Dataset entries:
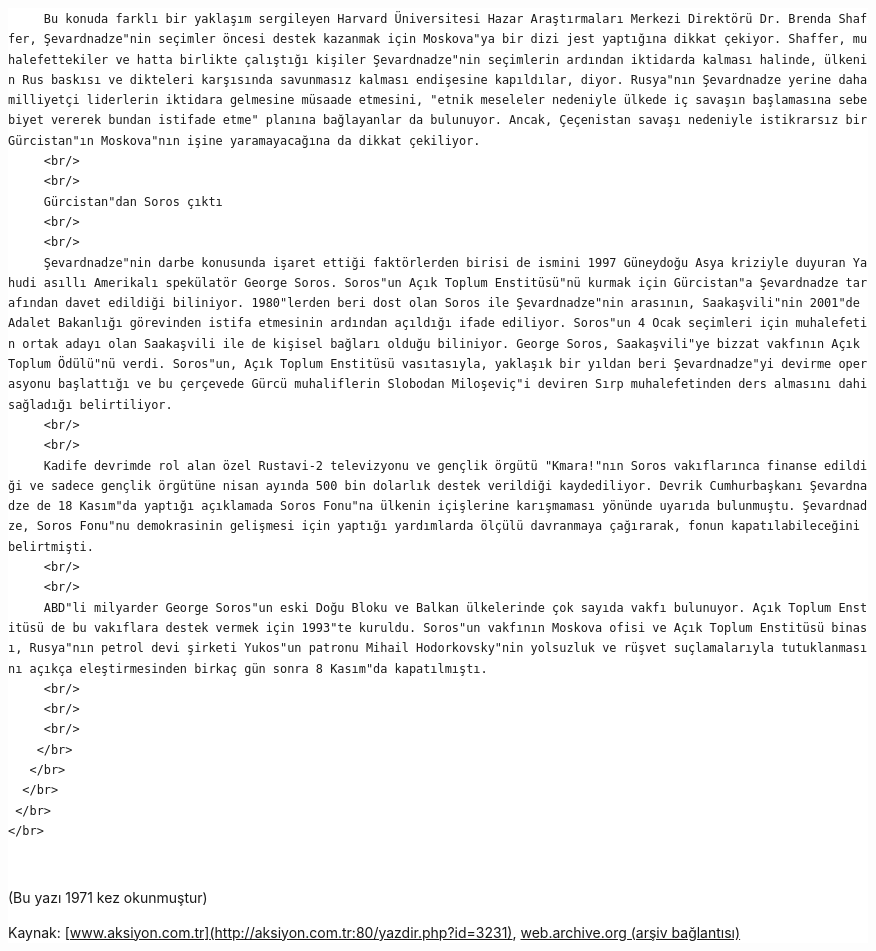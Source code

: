          Bu konuda farklı bir yaklaşım sergileyen Harvard Üniversitesi Hazar Araştırmaları Merkezi Direktörü Dr. Brenda Shaffer, Şevardnadze"nin seçimler öncesi destek kazanmak için Moskova"ya bir dizi jest yaptığına dikkat çekiyor. Shaffer, muhalefettekiler ve hatta birlikte çalıştığı kişiler Şevardnadze"nin seçimlerin ardından iktidarda kalması halinde, ülkenin Rus baskısı ve dikteleri karşısında savunmasız kalması endişesine kapıldılar, diyor. Rusya"nın Şevardnadze yerine daha milliyetçi liderlerin iktidara gelmesine müsaade etmesini, "etnik meseleler nedeniyle ülkede iç savaşın başlamasına sebebiyet vererek bundan istifade etme" planına bağlayanlar da bulunuyor. Ancak, Çeçenistan savaşı nedeniyle istikrarsız bir Gürcistan"ın Moskova"nın işine yaramayacağına da dikkat çekiliyor.
         <br/>
         <br/>
         Gürcistan"dan Soros çıktı
         <br/>
         <br/>
         Şevardnadze"nin darbe konusunda işaret ettiği faktörlerden birisi de ismini 1997 Güneydoğu Asya kriziyle duyuran Yahudi asıllı Amerikalı spekülatör George Soros. Soros"un Açık Toplum Enstitüsü"nü kurmak için Gürcistan"a Şevardnadze tarafından davet edildiği biliniyor. 1980"lerden beri dost olan Soros ile Şevardnadze"nin arasının, Saakaşvili"nin 2001"de Adalet Bakanlığı görevinden istifa etmesinin ardından açıldığı ifade ediliyor. Soros"un 4 Ocak seçimleri için muhalefetin ortak adayı olan Saakaşvili ile de kişisel bağları olduğu biliniyor. George Soros, Saakaşvili"ye bizzat vakfının Açık Toplum Ödülü"nü verdi. Soros"un, Açık Toplum Enstitüsü vasıtasıyla, yaklaşık bir yıldan beri Şevardnadze"yi devirme operasyonu başlattığı ve bu çerçevede Gürcü muhaliflerin Slobodan Miloşeviç"i deviren Sırp muhalefetinden ders almasını dahi sağladığı belirtiliyor.
         <br/>
         <br/>
         Kadife devrimde rol alan özel Rustavi-2 televizyonu ve gençlik örgütü "Kmara!"nın Soros vakıflarınca finanse edildiği ve sadece gençlik örgütüne nisan ayında 500 bin dolarlık destek verildiği kaydediliyor. Devrik Cumhurbaşkanı Şevardnadze de 18 Kasım"da yaptığı açıklamada Soros Fonu"na ülkenin içişlerine karışmaması yönünde uyarıda bulunmuştu. Şevardnadze, Soros Fonu"nu demokrasinin gelişmesi için yaptığı yardımlarda ölçülü davranmaya çağırarak, fonun kapatılabileceğini belirtmişti.
         <br/>
         <br/>
         ABD"li milyarder George Soros"un eski Doğu Bloku ve Balkan ülkelerinde çok sayıda vakfı bulunuyor. Açık Toplum Enstitüsü de bu vakıflara destek vermek için 1993"te kuruldu. Soros"un vakfının Moskova ofisi ve Açık Toplum Enstitüsü binası, Rusya"nın petrol devi şirketi Yukos"un patronu Mihail Hodorkovsky"nin yolsuzluk ve rüşvet suçlamalarıyla tutuklanmasını açıkça eleştirmesinden birkaç gün sonra 8 Kasım"da kapatılmıştı.
         <br/>
         <br/>
         <br/>
        </br>
       </br>
      </br>
     </br>
    </br>
   </br>
  </font>
 </p>
 <p>
  <font>
   (Bu yazı 1971 kez okunmuştur)
  </font>
 </p>
</div>


Kaynak: [www.aksiyon.com.tr](http://aksiyon.com.tr:80/yazdir.php?id=3231), [web.archive.org (arşiv bağlantısı)](http://web.archive.org/web/20051216164044/http://aksiyon.com.tr:80/yazdir.php?id=3231)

▶ [Task item]
State only the number of lines in these entries that contain "Kasım".

▶ [Response box]
2